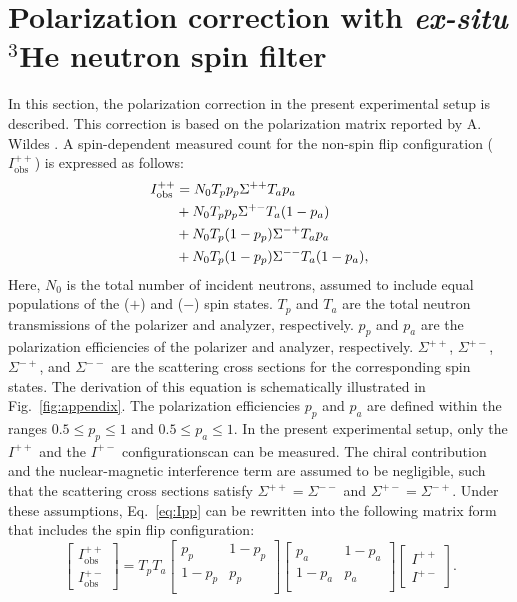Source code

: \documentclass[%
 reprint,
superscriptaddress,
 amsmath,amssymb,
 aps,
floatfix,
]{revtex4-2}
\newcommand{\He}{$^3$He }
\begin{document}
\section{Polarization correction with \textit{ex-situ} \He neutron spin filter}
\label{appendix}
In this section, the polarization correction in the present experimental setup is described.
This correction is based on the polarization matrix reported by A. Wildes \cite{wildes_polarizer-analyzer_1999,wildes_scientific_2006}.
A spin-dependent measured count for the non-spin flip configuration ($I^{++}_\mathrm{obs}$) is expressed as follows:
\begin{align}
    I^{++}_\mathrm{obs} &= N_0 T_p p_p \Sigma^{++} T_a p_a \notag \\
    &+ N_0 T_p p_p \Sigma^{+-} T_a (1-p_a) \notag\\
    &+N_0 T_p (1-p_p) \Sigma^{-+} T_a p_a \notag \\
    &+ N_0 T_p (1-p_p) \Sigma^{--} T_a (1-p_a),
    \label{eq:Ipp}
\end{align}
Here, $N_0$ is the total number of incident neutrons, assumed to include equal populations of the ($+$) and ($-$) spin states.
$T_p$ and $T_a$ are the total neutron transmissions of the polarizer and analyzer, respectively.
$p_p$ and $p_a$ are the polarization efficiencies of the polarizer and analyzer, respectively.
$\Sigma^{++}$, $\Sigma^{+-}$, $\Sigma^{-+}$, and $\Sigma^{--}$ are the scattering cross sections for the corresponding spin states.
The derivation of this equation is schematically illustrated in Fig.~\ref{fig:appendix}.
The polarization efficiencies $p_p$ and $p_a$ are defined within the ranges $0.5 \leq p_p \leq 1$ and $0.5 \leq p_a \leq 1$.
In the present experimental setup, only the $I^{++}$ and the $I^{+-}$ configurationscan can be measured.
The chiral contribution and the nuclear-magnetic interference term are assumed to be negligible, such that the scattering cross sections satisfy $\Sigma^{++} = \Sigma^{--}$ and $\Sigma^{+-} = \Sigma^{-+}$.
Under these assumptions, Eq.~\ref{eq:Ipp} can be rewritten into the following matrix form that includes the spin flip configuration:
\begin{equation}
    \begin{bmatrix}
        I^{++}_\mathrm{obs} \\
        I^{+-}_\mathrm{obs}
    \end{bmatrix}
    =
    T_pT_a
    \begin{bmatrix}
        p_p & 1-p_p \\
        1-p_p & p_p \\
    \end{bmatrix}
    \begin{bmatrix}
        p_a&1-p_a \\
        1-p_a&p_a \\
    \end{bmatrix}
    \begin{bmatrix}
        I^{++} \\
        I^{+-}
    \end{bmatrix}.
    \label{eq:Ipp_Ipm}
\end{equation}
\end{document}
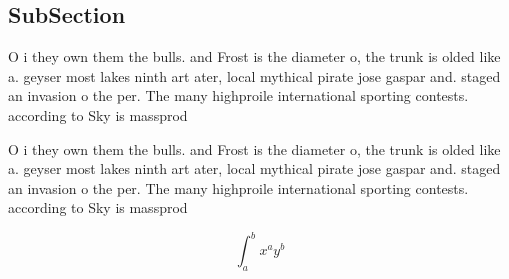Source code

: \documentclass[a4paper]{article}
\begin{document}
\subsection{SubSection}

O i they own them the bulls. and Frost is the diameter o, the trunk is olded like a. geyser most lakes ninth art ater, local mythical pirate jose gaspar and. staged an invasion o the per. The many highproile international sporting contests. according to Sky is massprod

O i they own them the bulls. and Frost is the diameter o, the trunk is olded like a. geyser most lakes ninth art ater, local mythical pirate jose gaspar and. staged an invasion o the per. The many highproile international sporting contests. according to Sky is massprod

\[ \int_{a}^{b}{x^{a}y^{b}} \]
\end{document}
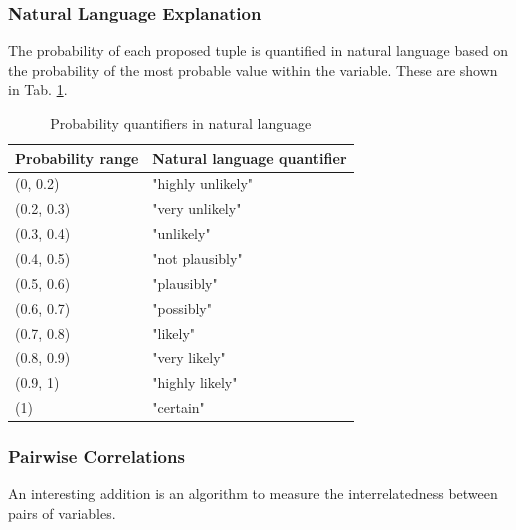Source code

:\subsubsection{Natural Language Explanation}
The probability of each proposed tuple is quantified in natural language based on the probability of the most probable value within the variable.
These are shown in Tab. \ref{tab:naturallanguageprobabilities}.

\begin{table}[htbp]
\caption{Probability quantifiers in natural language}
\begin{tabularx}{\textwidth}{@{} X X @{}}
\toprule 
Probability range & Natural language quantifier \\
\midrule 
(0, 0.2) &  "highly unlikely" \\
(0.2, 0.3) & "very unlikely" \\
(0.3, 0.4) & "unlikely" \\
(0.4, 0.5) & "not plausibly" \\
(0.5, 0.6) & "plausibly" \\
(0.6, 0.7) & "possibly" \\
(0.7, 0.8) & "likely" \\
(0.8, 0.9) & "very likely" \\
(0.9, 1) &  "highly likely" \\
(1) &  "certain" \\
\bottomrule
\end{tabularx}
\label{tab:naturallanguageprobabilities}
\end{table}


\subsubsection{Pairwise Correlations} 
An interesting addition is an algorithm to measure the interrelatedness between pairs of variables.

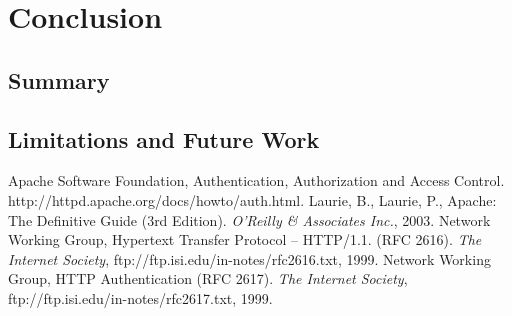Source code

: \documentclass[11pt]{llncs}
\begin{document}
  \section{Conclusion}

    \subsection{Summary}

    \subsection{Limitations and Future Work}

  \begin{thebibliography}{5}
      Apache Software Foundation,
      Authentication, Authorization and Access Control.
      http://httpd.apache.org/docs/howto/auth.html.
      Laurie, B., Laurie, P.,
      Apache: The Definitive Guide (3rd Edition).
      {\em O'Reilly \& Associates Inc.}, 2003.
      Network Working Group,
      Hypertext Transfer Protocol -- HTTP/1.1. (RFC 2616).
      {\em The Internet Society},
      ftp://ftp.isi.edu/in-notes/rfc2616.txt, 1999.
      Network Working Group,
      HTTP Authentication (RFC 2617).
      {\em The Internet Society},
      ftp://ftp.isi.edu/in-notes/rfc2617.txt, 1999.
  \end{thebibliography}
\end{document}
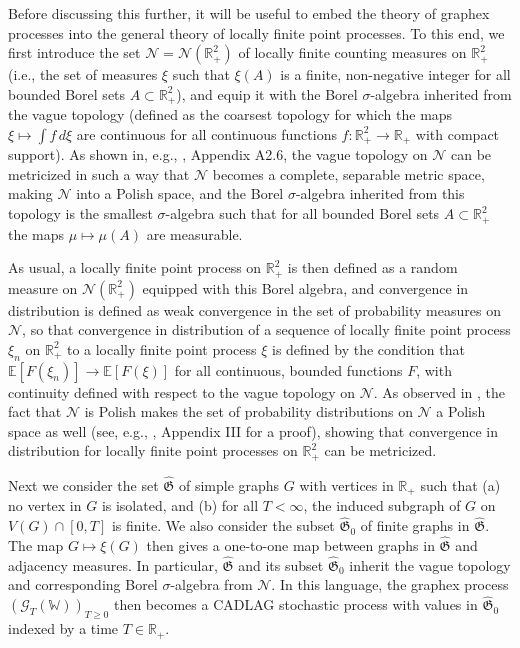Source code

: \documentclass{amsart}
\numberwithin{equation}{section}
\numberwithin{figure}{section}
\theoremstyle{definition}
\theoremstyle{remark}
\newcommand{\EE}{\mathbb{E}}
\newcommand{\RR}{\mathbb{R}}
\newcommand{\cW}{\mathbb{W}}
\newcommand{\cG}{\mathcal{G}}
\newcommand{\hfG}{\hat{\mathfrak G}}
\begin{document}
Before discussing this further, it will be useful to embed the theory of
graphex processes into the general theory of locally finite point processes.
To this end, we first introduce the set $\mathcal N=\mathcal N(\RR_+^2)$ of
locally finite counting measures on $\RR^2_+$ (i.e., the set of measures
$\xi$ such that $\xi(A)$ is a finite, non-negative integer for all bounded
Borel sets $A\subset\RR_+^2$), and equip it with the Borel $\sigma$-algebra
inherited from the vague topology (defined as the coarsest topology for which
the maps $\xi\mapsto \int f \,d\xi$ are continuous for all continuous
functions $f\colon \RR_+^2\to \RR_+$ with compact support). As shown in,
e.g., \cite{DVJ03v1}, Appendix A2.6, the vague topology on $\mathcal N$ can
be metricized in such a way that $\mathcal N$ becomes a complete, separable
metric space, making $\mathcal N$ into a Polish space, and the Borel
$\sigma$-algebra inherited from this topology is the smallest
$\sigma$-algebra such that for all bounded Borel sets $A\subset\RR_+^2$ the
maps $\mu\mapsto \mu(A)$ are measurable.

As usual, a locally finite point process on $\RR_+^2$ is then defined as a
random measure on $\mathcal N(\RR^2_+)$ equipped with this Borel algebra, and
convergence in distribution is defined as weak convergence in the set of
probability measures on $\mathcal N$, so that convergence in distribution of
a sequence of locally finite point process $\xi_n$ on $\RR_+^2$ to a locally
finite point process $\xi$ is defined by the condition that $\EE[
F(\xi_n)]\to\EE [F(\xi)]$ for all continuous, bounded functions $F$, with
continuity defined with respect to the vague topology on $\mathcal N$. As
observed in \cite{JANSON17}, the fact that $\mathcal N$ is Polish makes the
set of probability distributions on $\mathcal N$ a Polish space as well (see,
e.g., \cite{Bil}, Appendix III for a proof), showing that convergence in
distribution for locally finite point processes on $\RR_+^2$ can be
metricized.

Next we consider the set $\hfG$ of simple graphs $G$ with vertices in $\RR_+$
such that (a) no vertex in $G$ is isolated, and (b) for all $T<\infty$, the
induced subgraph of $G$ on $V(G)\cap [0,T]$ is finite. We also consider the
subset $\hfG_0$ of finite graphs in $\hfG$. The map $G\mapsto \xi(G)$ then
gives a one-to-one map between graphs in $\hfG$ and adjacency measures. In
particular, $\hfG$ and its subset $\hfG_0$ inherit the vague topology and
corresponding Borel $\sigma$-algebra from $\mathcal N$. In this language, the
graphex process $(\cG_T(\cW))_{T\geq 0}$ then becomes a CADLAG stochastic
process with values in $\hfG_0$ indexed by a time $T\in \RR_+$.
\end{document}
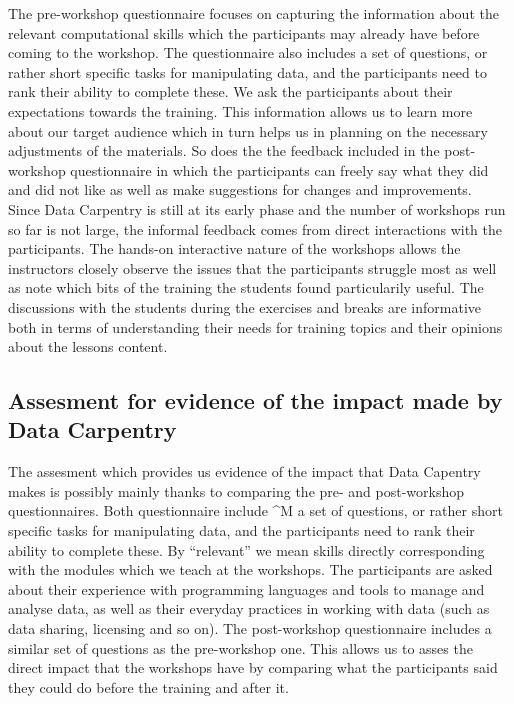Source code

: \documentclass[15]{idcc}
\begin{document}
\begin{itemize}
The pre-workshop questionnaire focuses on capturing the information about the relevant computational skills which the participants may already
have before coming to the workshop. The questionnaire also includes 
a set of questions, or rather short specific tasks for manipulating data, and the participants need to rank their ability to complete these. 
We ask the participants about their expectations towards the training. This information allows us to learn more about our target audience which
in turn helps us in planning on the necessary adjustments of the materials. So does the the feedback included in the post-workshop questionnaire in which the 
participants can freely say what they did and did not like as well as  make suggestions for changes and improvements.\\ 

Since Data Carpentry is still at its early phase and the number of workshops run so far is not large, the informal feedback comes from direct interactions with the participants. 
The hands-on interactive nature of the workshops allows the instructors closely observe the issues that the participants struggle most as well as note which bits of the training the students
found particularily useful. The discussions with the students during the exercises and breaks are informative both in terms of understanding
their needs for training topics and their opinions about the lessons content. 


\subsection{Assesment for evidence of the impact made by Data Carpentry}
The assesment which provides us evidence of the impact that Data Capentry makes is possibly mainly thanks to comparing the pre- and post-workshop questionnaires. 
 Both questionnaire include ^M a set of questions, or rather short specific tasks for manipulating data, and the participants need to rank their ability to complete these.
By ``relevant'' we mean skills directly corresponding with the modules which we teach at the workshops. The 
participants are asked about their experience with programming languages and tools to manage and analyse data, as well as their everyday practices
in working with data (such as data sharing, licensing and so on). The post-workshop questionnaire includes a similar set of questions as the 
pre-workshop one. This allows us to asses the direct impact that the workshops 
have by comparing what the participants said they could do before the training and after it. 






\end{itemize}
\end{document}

→ **PROBLEM**
For each line in the material above that contains the string "graphex", make a copy.

→ **RESPONSE**
graphex processes into the general theory of locally finite point processes.
graphex process $(\cG_T(\cW))_{T\geq 0}$ then becomes a CADLAG stochastic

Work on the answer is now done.